Give a special hug and kiss to your little one and realize that you are blessed.  For those who have lost their little angels, know that you are not alone and that you have support around you.

This post is dedicated to the memory of Maya.  May she watch over her parents, brother and sister.

May 19

Natara had her follow-up appointment with the eye doctor to see if the glasses were working.  In only two short months, her eyesight is almost equal now with her glasses on.  Thankfully, Natara doesn’t need to move to a patch now because the glasses are improving her eyesight.

The next three years are crucial and she needs to wear those glasses 24/7.  I am so thrilled that we are seeing improvements and she loves wearing those glasses because she “looks like mommy” and she is “growing up”.

Keep up the good work baby girl!!!!

May 16

Time can be beautiful.  You watch your life around you develop into something so spectacular beyond your wildest dreams.  You develop as a person, and with your spouse and family; you evolve together into a stronger sense of being.

However, time can also be very challenging; especially when you feel you don’t have enough of it.  Am I alone out there?  I feel like I just don’t have enough time at all to do anything.  I have a “to do list” about two miles long.  I have piles of laundry waiting to be done because nobody has time to fold them.  I spend everyday trying to get my house organized; only to have a tornado of toys storm through it an hour later.

I have a pool full of algae, a garden full of weeds, and a lawn that needs to be mowed.  I have clothes I need to sift through, a new bbq that needs to be put together, and I have to somehow make time to practice fine motor skills with my oldest daughter.

I just wish sometimes there were more hours in the day to get everything accomplished.  I am in no way a control freak, but I do like a certain amount of order in my house to feel satisfied. 

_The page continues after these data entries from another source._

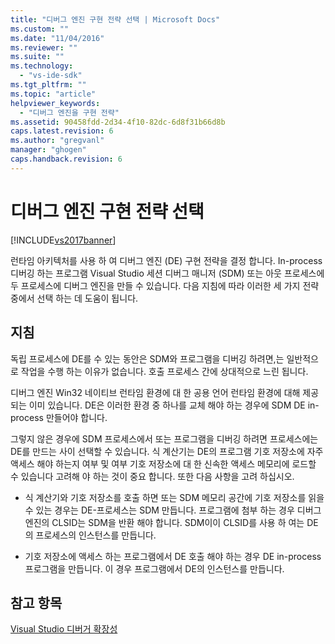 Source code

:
 ```yaml
---
title: "디버그 엔진 구현 전략 선택 | Microsoft Docs"
ms.custom: ""
ms.date: "11/04/2016"
ms.reviewer: ""
ms.suite: ""
ms.technology: 
  - "vs-ide-sdk"
ms.tgt_pltfrm: ""
ms.topic: "article"
helpviewer_keywords: 
  - "디버그 엔진을 구현 전략"
ms.assetid: 90458fdd-2d34-4f10-82dc-6d8f31b66d8b
caps.latest.revision: 6
ms.author: "gregvanl"
manager: "ghogen"
caps.handback.revision: 6
---
```

# 디버그 엔진 구현 전략 선택
[!INCLUDE[vs2017banner](../../code-quality/includes/vs2017banner.md)]

런타임 아키텍처를 사용 하 여 디버그 엔진 \(DE\) 구현 전략을 결정 합니다.  In\-process 디버깅 하는 프로그램 Visual Studio 세션 디버그 매니저 \(SDM\) 또는 아웃 프로세스에 두 프로세스에 디버그 엔진을 만들 수 있습니다.  다음 지침에 따라 이러한 세 가지 전략 중에서 선택 하는 데 도움이 됩니다.  
  
## 지침  
 독립 프로세스에 DE를 수 있는 동안은 SDM와 프로그램을 디버깅 하려면,는 일반적으로 작업을 수행 하는 이유가 없습니다.  호출 프로세스 간에 상대적으로 느린 됩니다.  
  
 디버그 엔진 Win32 네이티브 런타임 환경에 대 한 공용 언어 런타임 환경에 대해 제공 되는 이미 있습니다.  DE은 이러한 환경 중 하나를 교체 해야 하는 경우에 SDM DE in\-process 만들어야 합니다.  
  
 그렇지 않은 경우에 SDM 프로세스에서 또는 프로그램을 디버깅 하려면 프로세스에는 DE를 만드는 사이 선택할 수 있습니다.  식 계산기는 DE의 프로그램 기호 저장소에 자주 액세스 해야 하는지 여부 및 여부 기호 저장소에 대 한 신속한 액세스 메모리에 로드할 수 있습니다 고려해 야 하는 것이 중요 합니다.  또한 다음 사항을 고려 하십시오.  
  
-   식 계산기와 기호 저장소를 호출 하면 또는 SDM 메모리 공간에 기호 저장소를 읽을 수 있는 경우는 DE\-프로세스는 SDM 만듭니다.  프로그램에 첨부 하는 경우 디버그 엔진의 CLSID는 SDM을 반환 해야 합니다.  SDM이이 CLSID를 사용 하 여는 DE의 프로세스의 인스턴스를 만듭니다.  
  
-   기호 저장소에 액세스 하는 프로그램에서 DE 호출 해야 하는 경우 DE in\-process 프로그램을 만듭니다.  이 경우 프로그램에서 DE의 인스턴스를 만듭니다.  
  
## 참고 항목  
 [Visual Studio 디버거 확장성](../../extensibility/debugger/visual-studio-debugger-extensibility.md)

To make matters worse, I really want to try and start exercising.  I just want to feel energized.  But when do I find the time between work, work at home, and spending quality time with the family?  Now thats a great question.

My oldest daughter will be starting school in the fall and it feels like just yesterday I gave birth to her.  Where does the time go?  I can now see why mothers cry as they send their babies off to school.  It is such an overwhelming experience as you go through the motions of everyday life while time passes you by.

Having said this, after ranting and feeling so overwhelmed by lack of time to finish everything in;  I can rest easy in knowing that I have spent the majority of my time with my family; watching my children grow up and putting my family first.  Yes, my house is a mess and I am sure the neighbours think I am lazy.  However, I am sure other parents feel the same sense of time constraints from time to time.

Cherish each moment you have with your family and for yourself.  Even though it is frustrating, chores can go on the back burner.  After twenty years have flown you by, you will only remember the quality times and not the chores.